MPI portion of tests fails


#1

I had a complaint from a user that his MPI code would hang. We have a new cluster, so we are still in the test phase. I downloaded the latest version of HDF5 and built it, but the tests fail. I am using Intel’s Oneapi compilers.

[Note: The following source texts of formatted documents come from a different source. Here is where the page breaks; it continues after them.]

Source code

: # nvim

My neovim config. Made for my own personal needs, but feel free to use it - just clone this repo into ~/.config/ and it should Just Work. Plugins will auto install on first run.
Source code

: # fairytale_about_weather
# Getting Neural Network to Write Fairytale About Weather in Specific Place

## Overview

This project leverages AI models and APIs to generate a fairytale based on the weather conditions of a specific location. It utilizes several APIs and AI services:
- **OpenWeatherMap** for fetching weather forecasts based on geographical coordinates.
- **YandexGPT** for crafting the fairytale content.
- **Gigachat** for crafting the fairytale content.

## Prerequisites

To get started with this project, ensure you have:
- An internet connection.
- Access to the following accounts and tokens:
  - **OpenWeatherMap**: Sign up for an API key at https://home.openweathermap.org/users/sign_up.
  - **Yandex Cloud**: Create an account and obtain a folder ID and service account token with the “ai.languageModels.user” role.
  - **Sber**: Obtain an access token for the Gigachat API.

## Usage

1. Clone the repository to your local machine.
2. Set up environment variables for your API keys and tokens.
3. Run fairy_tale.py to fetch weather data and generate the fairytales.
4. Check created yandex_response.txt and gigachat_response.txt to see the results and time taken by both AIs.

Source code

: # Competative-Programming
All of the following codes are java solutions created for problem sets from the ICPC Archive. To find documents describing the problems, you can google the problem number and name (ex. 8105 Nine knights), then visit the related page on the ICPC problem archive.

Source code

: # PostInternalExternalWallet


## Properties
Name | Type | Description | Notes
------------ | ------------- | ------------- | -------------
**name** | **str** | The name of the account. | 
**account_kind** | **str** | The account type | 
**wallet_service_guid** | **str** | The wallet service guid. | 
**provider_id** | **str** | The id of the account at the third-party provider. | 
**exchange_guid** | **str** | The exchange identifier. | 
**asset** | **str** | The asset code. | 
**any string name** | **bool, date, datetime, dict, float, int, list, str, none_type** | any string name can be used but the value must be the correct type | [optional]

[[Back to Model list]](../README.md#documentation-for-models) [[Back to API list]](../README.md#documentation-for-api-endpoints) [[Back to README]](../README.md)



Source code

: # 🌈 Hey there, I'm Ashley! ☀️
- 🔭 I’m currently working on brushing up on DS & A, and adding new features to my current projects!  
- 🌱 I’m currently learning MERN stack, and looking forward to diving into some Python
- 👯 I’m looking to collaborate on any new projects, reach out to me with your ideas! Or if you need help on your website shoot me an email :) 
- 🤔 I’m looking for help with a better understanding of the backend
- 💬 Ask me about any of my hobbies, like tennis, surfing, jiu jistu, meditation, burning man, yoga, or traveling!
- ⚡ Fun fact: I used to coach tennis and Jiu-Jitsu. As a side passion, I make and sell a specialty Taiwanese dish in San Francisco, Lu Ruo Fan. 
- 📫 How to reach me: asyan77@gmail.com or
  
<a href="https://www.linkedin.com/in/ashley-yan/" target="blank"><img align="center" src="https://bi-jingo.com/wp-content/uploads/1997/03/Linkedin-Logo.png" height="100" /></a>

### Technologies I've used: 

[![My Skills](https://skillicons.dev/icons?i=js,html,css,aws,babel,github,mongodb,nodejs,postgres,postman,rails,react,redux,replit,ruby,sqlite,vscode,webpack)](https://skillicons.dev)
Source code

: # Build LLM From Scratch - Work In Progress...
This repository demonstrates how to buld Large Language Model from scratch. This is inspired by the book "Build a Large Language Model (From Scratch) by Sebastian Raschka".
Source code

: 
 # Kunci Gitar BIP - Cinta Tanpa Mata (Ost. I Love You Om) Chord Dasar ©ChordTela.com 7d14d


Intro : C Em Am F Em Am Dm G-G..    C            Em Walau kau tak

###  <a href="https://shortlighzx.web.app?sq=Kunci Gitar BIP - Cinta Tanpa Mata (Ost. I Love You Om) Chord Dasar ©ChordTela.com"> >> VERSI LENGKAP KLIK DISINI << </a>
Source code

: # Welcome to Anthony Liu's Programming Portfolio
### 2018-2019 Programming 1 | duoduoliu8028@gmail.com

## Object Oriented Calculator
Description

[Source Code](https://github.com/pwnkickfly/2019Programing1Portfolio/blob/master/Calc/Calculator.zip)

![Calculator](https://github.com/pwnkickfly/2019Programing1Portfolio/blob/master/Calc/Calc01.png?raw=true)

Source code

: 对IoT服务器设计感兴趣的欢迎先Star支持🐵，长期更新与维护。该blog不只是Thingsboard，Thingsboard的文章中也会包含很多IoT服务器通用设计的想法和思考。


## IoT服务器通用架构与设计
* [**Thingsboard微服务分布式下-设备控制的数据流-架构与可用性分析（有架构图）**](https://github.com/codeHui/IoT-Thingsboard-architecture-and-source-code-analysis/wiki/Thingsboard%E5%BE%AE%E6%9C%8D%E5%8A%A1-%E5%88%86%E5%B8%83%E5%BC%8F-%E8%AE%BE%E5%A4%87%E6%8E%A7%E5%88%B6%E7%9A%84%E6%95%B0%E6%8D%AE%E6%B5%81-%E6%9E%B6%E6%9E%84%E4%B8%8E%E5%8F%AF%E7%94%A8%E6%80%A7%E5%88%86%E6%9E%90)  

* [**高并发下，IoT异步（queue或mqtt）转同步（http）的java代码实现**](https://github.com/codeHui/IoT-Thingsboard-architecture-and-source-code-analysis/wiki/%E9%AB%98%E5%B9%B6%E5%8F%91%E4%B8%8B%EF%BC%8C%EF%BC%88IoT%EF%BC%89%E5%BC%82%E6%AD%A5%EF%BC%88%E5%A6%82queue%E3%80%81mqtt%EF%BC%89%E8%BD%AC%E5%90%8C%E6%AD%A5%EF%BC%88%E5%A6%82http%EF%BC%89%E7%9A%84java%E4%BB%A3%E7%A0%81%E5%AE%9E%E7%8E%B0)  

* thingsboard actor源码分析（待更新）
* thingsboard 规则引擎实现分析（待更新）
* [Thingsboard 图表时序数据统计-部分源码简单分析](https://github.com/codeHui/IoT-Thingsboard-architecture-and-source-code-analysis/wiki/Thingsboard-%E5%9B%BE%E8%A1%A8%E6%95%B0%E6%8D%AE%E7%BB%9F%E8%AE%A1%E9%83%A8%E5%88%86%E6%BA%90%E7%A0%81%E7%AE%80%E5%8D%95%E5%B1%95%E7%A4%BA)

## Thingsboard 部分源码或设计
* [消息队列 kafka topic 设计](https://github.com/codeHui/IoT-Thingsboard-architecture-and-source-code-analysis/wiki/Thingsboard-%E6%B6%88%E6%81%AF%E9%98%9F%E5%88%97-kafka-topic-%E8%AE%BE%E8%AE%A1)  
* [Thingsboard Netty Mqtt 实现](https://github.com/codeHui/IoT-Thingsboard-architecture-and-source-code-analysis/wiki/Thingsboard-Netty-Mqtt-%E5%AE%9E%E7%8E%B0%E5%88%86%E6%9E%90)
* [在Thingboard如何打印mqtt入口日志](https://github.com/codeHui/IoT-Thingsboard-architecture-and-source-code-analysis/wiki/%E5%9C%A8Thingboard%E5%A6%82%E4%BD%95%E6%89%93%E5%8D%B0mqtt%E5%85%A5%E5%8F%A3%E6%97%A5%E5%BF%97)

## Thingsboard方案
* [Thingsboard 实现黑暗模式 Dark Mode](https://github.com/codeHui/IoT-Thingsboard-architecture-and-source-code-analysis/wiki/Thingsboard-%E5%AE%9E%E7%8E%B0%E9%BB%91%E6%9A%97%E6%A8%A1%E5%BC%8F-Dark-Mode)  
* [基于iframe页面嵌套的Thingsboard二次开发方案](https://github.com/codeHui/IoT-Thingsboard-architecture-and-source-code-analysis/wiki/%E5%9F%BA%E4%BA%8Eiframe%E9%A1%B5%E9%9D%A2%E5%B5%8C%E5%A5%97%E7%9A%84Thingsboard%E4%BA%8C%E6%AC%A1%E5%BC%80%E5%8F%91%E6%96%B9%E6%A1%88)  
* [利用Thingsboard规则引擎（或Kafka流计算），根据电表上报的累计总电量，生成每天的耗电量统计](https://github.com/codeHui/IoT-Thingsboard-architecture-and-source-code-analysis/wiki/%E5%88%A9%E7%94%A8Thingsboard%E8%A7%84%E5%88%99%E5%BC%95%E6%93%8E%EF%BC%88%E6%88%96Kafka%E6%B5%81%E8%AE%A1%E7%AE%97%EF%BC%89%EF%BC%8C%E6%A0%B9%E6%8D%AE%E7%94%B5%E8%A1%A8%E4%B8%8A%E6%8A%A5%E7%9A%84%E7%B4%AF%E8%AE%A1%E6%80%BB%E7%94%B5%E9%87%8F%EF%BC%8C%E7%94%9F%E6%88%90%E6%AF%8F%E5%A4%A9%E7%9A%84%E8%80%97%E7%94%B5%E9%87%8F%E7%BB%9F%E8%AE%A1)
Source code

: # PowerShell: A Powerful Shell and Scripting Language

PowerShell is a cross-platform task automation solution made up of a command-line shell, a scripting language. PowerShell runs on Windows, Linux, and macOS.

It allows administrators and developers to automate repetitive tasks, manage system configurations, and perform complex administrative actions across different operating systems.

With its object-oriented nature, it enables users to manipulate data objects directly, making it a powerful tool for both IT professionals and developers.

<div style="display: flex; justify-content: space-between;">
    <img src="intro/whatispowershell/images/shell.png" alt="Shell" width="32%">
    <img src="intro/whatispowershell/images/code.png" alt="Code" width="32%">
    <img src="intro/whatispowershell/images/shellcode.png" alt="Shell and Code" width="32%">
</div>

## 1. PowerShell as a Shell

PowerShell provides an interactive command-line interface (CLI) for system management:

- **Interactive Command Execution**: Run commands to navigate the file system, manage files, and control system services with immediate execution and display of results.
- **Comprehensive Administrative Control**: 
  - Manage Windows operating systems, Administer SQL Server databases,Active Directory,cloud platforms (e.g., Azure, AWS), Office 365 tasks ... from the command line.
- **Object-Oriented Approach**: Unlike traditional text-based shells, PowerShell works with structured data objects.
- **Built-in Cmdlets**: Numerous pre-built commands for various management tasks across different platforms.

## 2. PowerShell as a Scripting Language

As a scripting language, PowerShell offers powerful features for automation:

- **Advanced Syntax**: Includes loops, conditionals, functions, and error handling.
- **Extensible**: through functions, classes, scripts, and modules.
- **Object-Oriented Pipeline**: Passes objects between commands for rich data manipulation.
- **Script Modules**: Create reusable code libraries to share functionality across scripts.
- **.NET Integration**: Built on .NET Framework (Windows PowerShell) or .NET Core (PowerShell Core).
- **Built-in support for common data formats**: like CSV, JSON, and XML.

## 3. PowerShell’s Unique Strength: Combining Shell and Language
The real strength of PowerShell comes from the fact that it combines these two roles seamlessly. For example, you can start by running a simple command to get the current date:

===Parallel tests in testpar begin Mon Aug 8 14:35:35 PDT 2022===
**** Hint ****
Parallel test files reside in the current directory by default.
Set HDF5_PARAPREFIX to use another directory. e.g.,
HDF5_PARAPREFIX=/PFS/user/me
export HDF5_PARAPREFIX
make check
**** end of Hint ****
make[4]: Entering directory ‘/users/ramos/hdf5-1.12.2/testpar’

Testing: t_mpi

Test log for t_mpi

*** Hint ***
You can use environment variable HDF5_PARAPREFIX to run parallel test files in a
different directory or to add file type prefix. e.g.,
HDF5_PARAPREFIX=pfs:/PFS/user/me
export HDF5_PARAPREFIX
*** End of Hint ***

MPI functionality tests


Proc 0: *** MPIO 1 write Many read test…

Proc 0: hostname=node0001
Proc 2: hostname=node0001
Proc 4: hostname=node0001
Proc 1: hostname=node0001
Proc 3: hostname=node0001
Proc 5: hostname=node0001

===================================================================================
= BAD TERMINATION OF ONE OF YOUR APPLICATION PROCESSES
= RANK 0 PID 3151539 RUNNING AT node0001.cm.cluster
= KILLED BY SIGNAL: 14 (Alarm clock)

===================================================================================
= BAD TERMINATION OF ONE OF YOUR APPLICATION PROCESSES
= RANK 1 PID 3151540 RUNNING AT node0001.cm.cluster
= KILLED BY SIGNAL: 14 (Alarm clock)

===================================================================================
= BAD TERMINATION OF ONE OF YOUR APPLICATION PROCESSES
= RANK 2 PID 3151541 RUNNING AT node0001.cm.cluster
= KILLED BY SIGNAL: 14 (Alarm clock)


#2

Do you know exactly which version of the Intel compiler and Intel MPI library have been used?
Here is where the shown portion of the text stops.